I want to start baking breads more and I'm thinking about getting a bread machine?? I basically want it for the kneading cycle... Any suggestions on what brand to get???


----------



## kimmie (Mar 13, 2001)

Ditto for KitchenAid. A 5 qt. bowl accomodates 2 lbs. of dough easily, that is 6 to 7 cups of flour.



P.S.: If you *must* purchase a bread machine, use it for kneading, then remove the kneaded dough from the machine for some manual shaping and for baking in a conventional oven.

*Book titles*
The Bread Lover's Bread Machine Cookbook
The Pleasures of Whole Grain Breads
both by Beth Hensperger



[ July 09, 2001: Message edited by: Kimmie ]


----------



## kokopuffs (Aug 4, 2000)

Ditto ditto for Kitchen Aid. I have the 6 qt, 525 watt professional model that handles 2 pounds (6-9 cups) of dough effortlessly. It's also used for grinding meat and juicing citrus fruits. A real workhorse that I use more than I initially imagined. Yeah, a real helper when it comes to screwdrivers made with fresh squeezed oranges!

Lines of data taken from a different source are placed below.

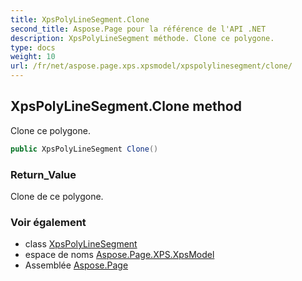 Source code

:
 ```yaml
---
title: XpsPolyLineSegment.Clone
second_title: Aspose.Page pour la référence de l'API .NET
description: XpsPolyLineSegment méthode. Clone ce polygone.
type: docs
weight: 10
url: /fr/net/aspose.page.xps.xpsmodel/xpspolylinesegment/clone/
---
```

## XpsPolyLineSegment.Clone method

Clone ce polygone.

```csharp
public XpsPolyLineSegment Clone()
```

### Return_Value

Clone de ce polygone.

### Voir également

* class [XpsPolyLineSegment](../)
* espace de noms [Aspose.Page.XPS.XpsModel](../../xpspolylinesegment/)
* Assemblée [Aspose.Page](../../../)


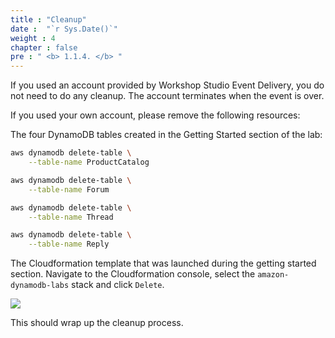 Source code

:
 ```yaml
---
title : "Cleanup"
date :  "`r Sys.Date()`" 
weight : 4
chapter : false
pre : " <b> 1.1.4. </b> "
---
```


If you used an account provided by Workshop Studio Event Delivery, you do not need to do any cleanup. The account terminates when the event is over.

If you used your own account, please remove the following resources:

The four DynamoDB tables created in the Getting Started section of the lab:
```bash
aws dynamodb delete-table \
    --table-name ProductCatalog

aws dynamodb delete-table \
    --table-name Forum

aws dynamodb delete-table \
    --table-name Thread

aws dynamodb delete-table \
    --table-name Reply
```

The Cloudformation template that was launched during the getting started section. Navigate to the Cloudformation console, select the `amazon-dynamodb-labs` stack and click `Delete`.

![](/images/1/9.png)

This should wrap up the cleanup process.
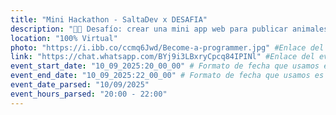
 ```yaml
---
title: "Mini Hackathon - SaltaDev x DESAFIA"
description: "🐶🐱 Desafío: crear una mini app web para publicar animales perdidos/encontrados durante la Procesión del Milagro.​"
location: "100% Virtual"
photo: "https://i.ibb.co/ccmq6Jwd/Become-a-programmer.jpg" #Enlace del banner
link: "https://chat.whatsapp.com/BYj9i3LBxryCpcq84IPINl" #Enlace del evento
event_start_date: "10_09_2025:20_00_00" # Formato de fecha que usamos es dd_MM_yyyy:hh_mm_ss | dia_mes_año:hora_minuto_segundo
event_end_date: "10_09_2025:22_00_00" # Formato de fecha que usamos es dd_MM_yyyy:hh_mm_ss | dia_mes_año:hora_minuto_segundo
event_date_parsed: "10/09/2025"
event_hours_parsed: "20:00 - 22:00"
---
```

If you, sadly, must get a bread machine, I believe that the brand Zojirushi has received the best reviews. 

[ July 09, 2001: Message edited by: kokopuffs ]


----------



## kimmie (Mar 13, 2001)

To continue Kokopuff's answer:

If you plan to make breads rich with whole grains and sticky starters, you must own a machine that has specific settings for them. The machines that outperform the rest at this writing (October 1999) are the Zojirushi (the "Zo"); Home Bakery BCC-15 and BBC-V20; Breadman TR800; Welbilt ABM7500; and Toastmaster Breadmaker's Hearth Breadmaker and Cook's Oven 1193. All have a strong kneading action and are able to work the stiffest doughs; many have a Dough Only setting for overnight starters.



[ July 09, 2001: Message edited by: Kimmie ]


----------



## papa (Oct 5, 2001)

Dear Friends:

I have been using the Kenwood Model KM 800 electric kitchen mixer for two years now. During the preceding eight year period, I owned and used the Kenwood 500. I have the three standard accessories (whisk, dough hook and K mixer)and we purchased additional accessories which have worked on both models. The latter include the juicer, blender, grain mill, and coffee grinder. 

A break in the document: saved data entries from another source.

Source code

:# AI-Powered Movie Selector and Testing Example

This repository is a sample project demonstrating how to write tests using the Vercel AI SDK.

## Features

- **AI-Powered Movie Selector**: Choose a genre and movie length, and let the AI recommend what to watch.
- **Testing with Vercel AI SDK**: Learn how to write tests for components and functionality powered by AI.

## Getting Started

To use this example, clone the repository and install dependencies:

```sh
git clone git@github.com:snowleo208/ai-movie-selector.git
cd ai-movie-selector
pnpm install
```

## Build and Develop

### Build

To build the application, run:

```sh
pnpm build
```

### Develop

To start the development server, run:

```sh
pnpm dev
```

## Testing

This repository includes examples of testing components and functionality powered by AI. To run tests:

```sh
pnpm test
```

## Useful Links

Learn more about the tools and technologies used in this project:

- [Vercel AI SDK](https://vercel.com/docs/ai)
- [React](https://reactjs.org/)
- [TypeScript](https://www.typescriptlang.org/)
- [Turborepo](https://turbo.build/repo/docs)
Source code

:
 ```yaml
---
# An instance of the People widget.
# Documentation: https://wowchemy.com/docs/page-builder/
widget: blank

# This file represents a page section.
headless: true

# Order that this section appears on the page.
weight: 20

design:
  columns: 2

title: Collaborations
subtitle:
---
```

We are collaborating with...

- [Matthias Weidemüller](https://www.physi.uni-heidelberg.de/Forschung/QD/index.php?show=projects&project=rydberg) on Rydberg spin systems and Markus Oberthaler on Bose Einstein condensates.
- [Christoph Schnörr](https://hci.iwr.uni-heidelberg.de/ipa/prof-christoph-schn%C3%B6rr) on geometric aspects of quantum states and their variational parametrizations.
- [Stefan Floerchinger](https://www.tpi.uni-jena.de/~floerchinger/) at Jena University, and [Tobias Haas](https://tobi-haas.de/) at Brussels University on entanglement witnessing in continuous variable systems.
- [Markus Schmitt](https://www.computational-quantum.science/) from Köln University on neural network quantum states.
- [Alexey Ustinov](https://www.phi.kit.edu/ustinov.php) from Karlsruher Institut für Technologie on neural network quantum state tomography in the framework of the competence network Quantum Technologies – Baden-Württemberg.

This fantastic machine is the ever-dependable, sturdy workhorse in our kitchen and I have used it successfully without ever having a single problem with it. I grind my wheat and corn to make flour using the grain mill; I make meringues and souffles using the whisk for the egg whites; I create fruit smoothies using the blender; I grind fresh coffee beans and make my own flavor blend with the texture I desire using the coffee grinder; most of all I use it as a mixer for all of my baking. We bake fresh bread and breakfast cakes every single day at home. 

According to my friends who are the owners of my old Kenwood 500, the machine is still working great!


----------



## bonkerz58 (Dec 26, 2000)

Thanks for all the helpful replies...I believe I will stick with a mixer then...especially since I would really just want a bread machine for the kneading cycle..


----------



## daveb (May 1, 2001)

I had a bread machine that I selodm used. The loaves were small and inconveniently shaped and if you made French bread, all the bread machine did was the kneading.

You'd do better to put your money into a KithcenAid mixer with a dough hook. The 41/2 qt. model sells for about $200 most places and does a lot more than knead bread.


----------